‏ 2 Chronicles 26:17

Uzzia wordt hoogmoedig

De mens weet vaak niet om te gaan met tegenspoed en ook niet met voorspoed. Uzzia vergeet dat hij zijn voorspoed en sterkte aan de HEERE te danken heeft. Als hij sterk is geworden, wordt zijn hart hoogmoedig (2Kr 26:16). En “hoogmoed komt vóór de val” (Sp 16:18b). Hoogmoed voert tot het verderf. Uzzia meent dat hij het heiligdom kan binnengaan en zich als koning-priester kan gedragen. Gezag en macht op het terrein van het koningschap dat hem door God is gegeven, leiden tot de aanmatiging ook gezag en macht op een terrein te kunnen uitoefenen dat God hem niet heeft gegeven.

In zijn vermetelheid matigt hij zich aan dat hij reukwerk kan offeren. Dat gebeurt in het heiligdom. Hij doet dat zonder van God daartoe een aanwijzing te hebben ontvangen. Integendeel, het is in strijd met Gods inzettingen. God heeft immers bepaald dat alleen de priesters in het heiligdom mogen komen. Gods Woord zegt dat hij “tot [zijn eigen] verderf” handelt. De zonde van Uzzia is anders dan die van zijn vader en grootvader. Joas en Amazia hebben overtreden door afgoderij te plegen, waardoor zij zich als het ware van het heiligdom hebben verwijderd. Uzzia daarentegen dringt het heiligdom binnen en wordt daardoor een overtreder. Wij zijn altijd geneigd in uitersten te vervallen.

Uzzia is eerder in het heiligdom dan de priesters. Maar de priesters, onder aanvoering van Azaria, gaan hem achterna (2Kr 26:17). Ze worden “dappere mannen” genoemd. Mannen die voor Gods eer opkomen, zijn dappere mannen, zeker als ze zich opstellen tegen de machtigste man van Juda. Geen mens, hoe voornaam ook, mag zich vergrijpen aan wat God hem niet heeft geschonken.

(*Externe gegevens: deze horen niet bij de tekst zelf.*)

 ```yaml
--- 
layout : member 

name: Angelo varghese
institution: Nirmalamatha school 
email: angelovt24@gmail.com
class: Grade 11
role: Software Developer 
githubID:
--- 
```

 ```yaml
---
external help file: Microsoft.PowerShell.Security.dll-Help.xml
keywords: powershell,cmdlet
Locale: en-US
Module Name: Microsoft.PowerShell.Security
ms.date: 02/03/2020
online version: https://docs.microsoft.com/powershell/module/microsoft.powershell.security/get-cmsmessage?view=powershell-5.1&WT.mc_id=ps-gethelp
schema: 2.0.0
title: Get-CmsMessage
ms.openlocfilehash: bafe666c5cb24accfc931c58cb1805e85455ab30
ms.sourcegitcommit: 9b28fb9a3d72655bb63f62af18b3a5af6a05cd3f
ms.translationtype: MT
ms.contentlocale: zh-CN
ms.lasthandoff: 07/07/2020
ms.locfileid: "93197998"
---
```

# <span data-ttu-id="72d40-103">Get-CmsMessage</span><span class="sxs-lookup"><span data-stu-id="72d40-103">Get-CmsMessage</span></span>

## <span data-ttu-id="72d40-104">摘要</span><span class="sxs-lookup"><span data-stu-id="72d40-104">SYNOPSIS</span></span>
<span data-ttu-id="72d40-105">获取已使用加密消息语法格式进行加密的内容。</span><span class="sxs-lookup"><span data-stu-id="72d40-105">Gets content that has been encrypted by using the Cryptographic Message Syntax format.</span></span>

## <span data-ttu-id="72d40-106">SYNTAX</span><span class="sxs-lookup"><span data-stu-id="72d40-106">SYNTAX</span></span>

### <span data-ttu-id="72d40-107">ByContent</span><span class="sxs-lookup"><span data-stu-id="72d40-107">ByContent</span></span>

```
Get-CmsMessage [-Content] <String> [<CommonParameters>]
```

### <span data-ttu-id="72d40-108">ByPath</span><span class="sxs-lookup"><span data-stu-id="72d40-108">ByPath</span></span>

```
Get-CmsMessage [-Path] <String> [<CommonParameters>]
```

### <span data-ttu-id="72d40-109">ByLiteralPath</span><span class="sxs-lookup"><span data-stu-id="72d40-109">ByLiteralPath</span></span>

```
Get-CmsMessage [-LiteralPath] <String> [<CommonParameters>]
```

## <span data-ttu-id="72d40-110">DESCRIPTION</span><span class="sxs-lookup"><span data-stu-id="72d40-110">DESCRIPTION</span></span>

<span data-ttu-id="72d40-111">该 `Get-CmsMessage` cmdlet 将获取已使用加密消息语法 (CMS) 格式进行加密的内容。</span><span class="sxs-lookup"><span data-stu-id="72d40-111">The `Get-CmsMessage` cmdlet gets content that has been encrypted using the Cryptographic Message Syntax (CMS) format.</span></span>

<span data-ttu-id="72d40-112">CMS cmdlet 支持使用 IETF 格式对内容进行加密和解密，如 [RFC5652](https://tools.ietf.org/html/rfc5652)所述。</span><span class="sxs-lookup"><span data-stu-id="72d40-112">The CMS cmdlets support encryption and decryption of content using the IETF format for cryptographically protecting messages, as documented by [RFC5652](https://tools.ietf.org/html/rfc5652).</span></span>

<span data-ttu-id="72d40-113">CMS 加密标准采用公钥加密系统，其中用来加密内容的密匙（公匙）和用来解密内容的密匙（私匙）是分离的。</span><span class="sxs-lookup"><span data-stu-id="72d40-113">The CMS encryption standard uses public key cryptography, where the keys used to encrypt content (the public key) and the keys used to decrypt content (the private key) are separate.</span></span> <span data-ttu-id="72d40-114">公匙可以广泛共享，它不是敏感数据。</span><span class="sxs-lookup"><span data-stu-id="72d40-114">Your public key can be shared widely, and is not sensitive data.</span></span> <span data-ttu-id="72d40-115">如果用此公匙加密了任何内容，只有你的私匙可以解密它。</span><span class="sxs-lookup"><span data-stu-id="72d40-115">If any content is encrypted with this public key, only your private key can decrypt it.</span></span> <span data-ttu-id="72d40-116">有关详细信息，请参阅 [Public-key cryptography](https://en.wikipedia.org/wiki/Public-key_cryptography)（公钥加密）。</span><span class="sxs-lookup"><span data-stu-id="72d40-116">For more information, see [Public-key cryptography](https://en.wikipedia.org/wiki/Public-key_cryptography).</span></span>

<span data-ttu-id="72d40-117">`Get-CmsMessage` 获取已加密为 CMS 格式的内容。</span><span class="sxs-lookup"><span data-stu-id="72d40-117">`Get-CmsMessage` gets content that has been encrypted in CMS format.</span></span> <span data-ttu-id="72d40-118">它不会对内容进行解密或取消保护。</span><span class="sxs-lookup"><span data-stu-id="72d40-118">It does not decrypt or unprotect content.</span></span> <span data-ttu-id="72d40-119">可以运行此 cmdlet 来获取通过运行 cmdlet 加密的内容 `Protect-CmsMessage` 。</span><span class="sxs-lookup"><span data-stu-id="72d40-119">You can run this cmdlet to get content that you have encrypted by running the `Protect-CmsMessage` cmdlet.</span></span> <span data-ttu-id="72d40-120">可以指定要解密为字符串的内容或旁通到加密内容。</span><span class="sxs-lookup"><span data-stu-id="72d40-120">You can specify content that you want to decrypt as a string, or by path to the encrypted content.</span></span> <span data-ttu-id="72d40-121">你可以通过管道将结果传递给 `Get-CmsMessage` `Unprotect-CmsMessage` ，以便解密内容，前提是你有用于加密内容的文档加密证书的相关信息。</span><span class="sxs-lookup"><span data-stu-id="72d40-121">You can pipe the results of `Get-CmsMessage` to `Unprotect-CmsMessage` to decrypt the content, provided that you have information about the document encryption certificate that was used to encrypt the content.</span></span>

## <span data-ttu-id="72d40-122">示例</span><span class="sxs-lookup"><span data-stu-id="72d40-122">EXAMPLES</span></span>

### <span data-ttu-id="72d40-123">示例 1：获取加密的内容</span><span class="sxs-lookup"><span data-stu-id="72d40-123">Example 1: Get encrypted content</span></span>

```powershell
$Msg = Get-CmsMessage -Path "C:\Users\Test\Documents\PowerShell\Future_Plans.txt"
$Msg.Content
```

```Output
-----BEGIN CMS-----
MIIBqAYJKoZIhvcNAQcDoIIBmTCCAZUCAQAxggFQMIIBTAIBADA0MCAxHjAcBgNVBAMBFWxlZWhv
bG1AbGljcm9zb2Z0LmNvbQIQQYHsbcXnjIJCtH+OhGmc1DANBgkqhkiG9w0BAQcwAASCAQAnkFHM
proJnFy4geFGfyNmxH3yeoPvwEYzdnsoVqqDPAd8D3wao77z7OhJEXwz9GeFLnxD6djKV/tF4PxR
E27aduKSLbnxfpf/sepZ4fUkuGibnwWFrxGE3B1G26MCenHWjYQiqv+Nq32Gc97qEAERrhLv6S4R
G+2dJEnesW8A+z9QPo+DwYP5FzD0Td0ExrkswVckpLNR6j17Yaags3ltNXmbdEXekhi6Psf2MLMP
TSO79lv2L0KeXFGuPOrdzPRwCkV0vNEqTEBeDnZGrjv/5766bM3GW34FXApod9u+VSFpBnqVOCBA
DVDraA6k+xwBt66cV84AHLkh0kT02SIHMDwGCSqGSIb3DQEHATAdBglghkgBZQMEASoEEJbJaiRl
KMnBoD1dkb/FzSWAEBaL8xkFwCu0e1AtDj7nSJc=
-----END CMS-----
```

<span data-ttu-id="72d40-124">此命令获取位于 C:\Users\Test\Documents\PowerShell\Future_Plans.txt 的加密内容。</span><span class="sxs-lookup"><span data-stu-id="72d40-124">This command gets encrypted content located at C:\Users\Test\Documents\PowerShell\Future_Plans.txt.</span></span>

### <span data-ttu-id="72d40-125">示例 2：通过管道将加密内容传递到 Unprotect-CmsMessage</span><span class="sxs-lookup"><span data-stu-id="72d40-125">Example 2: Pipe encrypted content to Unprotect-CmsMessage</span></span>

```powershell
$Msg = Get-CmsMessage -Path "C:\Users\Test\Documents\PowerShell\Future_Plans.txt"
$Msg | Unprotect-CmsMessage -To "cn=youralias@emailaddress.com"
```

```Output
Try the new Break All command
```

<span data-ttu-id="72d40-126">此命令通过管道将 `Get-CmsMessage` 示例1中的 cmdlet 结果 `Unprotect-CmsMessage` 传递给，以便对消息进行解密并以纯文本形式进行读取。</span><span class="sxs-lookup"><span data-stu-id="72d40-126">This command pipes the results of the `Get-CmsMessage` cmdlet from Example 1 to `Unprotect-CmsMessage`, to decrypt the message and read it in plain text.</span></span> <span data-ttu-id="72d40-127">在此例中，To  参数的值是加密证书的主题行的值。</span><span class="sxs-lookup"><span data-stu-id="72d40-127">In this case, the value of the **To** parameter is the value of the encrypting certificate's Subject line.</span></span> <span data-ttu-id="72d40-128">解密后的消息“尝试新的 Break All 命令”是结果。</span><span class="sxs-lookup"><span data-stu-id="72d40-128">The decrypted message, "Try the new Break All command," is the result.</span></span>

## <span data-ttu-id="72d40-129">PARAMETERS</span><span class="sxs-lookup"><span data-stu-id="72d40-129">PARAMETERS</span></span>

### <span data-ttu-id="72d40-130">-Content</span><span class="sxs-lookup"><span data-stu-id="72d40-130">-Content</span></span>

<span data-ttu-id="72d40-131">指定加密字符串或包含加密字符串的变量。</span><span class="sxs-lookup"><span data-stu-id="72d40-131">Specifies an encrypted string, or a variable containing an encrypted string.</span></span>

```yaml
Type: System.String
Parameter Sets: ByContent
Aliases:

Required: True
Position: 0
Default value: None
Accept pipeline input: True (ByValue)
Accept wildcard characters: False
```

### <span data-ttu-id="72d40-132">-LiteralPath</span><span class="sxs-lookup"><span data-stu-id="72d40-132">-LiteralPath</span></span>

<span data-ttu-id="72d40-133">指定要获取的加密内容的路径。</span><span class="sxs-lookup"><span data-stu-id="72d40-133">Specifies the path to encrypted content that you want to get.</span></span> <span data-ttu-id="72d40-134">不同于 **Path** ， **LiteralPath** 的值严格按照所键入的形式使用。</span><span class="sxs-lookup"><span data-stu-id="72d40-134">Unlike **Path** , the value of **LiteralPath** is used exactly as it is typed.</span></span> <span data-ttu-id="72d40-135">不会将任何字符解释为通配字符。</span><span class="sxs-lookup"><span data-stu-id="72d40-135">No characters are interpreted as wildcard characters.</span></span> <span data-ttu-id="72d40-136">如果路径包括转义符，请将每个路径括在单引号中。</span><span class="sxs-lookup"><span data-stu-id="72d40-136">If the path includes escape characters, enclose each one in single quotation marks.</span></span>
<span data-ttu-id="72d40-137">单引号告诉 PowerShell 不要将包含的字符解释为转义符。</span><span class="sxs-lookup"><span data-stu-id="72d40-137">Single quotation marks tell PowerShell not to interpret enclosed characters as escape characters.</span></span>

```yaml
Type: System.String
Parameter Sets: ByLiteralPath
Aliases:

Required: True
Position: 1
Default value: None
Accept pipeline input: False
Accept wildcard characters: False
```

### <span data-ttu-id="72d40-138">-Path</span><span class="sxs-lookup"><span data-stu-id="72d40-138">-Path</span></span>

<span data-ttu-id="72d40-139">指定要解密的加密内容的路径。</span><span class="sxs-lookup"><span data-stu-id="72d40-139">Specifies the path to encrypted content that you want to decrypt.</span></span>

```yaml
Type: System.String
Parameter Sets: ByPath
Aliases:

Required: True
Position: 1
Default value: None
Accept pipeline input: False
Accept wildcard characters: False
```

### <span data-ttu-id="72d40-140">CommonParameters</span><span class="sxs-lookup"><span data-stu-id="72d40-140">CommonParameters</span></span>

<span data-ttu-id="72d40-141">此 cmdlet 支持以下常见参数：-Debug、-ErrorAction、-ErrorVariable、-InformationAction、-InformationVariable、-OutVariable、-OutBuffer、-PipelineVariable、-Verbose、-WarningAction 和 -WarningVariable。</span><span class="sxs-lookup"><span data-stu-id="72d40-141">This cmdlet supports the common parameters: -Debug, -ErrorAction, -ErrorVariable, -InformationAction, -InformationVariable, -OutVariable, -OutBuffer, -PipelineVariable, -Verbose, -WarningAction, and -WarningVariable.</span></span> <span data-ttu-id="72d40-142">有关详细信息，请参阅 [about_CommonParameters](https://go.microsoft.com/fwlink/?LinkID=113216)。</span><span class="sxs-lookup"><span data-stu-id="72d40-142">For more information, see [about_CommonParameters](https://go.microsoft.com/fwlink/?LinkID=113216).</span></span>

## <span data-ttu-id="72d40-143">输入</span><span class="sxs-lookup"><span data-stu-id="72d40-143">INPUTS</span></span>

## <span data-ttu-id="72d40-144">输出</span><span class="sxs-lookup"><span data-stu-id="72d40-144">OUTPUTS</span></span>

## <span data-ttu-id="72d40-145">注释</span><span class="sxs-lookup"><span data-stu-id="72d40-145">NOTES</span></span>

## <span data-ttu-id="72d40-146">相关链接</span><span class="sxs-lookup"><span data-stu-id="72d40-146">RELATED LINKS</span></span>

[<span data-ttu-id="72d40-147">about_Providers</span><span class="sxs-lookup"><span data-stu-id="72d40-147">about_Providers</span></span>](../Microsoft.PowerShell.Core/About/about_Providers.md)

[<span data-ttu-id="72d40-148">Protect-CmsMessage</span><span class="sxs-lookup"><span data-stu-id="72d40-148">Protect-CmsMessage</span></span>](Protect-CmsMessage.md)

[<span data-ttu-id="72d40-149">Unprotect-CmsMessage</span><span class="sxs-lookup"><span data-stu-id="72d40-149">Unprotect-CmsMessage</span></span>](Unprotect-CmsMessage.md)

De hoogmoed van Uzzia uit zich op het terrein van de dienst aan God. We kunnen dat vergelijken met de opstand van Korach, Dathan en Abiram (Nm 16:1-3). Uzzia plaatst zichzelf op een voetstuk. Dit gebeurt vandaag overal in de christenheid waar christenen zich een godsdienstige positie aanmatigen en een godsdienstig gedrag vertonen, terwijl er geen rekening wordt gehouden met Gods voorschriften.

Onverschrokken gaan de priesters voor koning Uzzia staan (2Kr 26:18). Ze wijzen hem op wat de HEERE heeft bepaald over het reukwerk. Hij hoort niet in het heiligdom en gebieden hem eruit weg te gaan. Dat hij daar is, bewijst dat hij ontrouw is aan de HEERE. Ze laten zich niet misleiden door alle goede dingen die Uzzia voor de HEERE heeft gedaan. Die goede dingen zijn geen excuus voor de priesters om Uzzia dan maar niet op zijn ontrouw te wijzen.

Dat is een les voor ons. Wij zijn geneigd iemand die veel goeds heeft gedaan, het kwade niet zo aan te rekenen. Het gaat er echter niet om hoe wij tegen iemand en zijn daden aankijken, maar hoe God bepaalde daden beoordeelt. Er is lof voor het goede en er is vermaning voor het verkeerde.